彼女のPCにビデオ通話用のソフトを入れて、事務所で予め作っておいたゆかりさんのIDを検索して、コンタクトを取る。とりあえず、これですぐ事務所と連絡が取れる。
聖さんのアカウントのIDも入れて、全員で居間に戻った。とりあえずは、これでいい。今は隣県に拓海さん一人、この場に私と青木姉妹、事務所にゆかりさんとクラリスさん。
「それで、これからどうする」
居間のソファーに腰掛けた麗さんが、私に問いかけた。
「達也さんは、近場には居ないと思います。多人数のアイドル達が、例え一人ひとりバラバラに探しまわったとしても近場に居れば見つけ出されてしまいます。
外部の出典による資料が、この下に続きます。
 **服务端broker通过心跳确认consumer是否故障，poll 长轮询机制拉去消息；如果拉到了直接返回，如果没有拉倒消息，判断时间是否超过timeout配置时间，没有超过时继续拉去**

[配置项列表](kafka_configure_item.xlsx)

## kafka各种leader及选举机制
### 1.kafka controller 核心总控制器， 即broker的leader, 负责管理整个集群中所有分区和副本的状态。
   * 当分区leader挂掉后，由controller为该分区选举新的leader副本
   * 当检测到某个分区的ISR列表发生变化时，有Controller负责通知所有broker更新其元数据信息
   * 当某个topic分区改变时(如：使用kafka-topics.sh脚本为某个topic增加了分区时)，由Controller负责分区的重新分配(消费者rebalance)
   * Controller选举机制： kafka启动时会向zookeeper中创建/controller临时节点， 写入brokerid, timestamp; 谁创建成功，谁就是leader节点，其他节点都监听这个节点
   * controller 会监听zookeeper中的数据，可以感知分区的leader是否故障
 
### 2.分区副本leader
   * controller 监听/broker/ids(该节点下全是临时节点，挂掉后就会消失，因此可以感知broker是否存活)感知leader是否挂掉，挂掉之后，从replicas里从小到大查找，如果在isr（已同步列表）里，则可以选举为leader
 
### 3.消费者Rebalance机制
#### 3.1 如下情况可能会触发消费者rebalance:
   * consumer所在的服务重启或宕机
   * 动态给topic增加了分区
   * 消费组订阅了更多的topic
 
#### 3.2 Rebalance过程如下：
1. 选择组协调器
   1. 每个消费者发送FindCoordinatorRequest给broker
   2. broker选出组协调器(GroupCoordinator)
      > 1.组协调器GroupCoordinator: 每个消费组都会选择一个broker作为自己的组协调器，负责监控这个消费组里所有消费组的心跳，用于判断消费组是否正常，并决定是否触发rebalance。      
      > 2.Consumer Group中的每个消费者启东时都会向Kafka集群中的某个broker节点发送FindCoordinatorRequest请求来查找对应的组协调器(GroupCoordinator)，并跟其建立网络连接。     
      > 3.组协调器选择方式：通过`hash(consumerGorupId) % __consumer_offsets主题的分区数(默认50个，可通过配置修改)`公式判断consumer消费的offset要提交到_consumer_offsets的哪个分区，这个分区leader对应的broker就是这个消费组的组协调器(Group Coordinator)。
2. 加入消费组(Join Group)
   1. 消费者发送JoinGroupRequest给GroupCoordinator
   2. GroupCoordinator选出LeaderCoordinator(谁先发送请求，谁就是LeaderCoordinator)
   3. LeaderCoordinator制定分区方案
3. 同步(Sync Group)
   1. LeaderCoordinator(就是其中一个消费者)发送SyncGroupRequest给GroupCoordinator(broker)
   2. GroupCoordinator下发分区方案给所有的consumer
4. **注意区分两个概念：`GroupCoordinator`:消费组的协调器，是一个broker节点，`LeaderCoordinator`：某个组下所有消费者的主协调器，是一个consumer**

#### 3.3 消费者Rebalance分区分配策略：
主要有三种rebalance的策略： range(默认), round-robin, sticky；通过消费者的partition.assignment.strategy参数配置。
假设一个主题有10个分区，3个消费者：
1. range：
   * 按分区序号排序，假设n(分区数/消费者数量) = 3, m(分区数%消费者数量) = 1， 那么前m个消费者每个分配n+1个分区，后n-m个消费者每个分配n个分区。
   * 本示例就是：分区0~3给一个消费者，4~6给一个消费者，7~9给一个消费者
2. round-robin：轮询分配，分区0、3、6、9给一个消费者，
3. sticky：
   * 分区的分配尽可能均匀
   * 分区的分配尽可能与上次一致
ですから、達也さんは恐らくその捜索範囲外、県外に出ているかと」
決めつけるには早くないか、と聖さんが零す。至極尤もな意見だ。
「そうかもしりません。例えば達也さんが、近くのホテルにでも偽名で泊まりこんで、部屋から一歩も出なければ話は別です。ですが、恐らくそんなことはない。これは、ゲームなんですから。絶対に勝てないような事はしないでしょう」
メールにも確かに、ゲームを始めようとあった。これがゲームなら、勝てないことはない。
「そうかもしれないが、嘘を吐いたということも」
「おねーちゃん、それはない」
聖さんを強く否定したのは、慶さんだった。同時に私も、慶さんの言わんとすることは分かった。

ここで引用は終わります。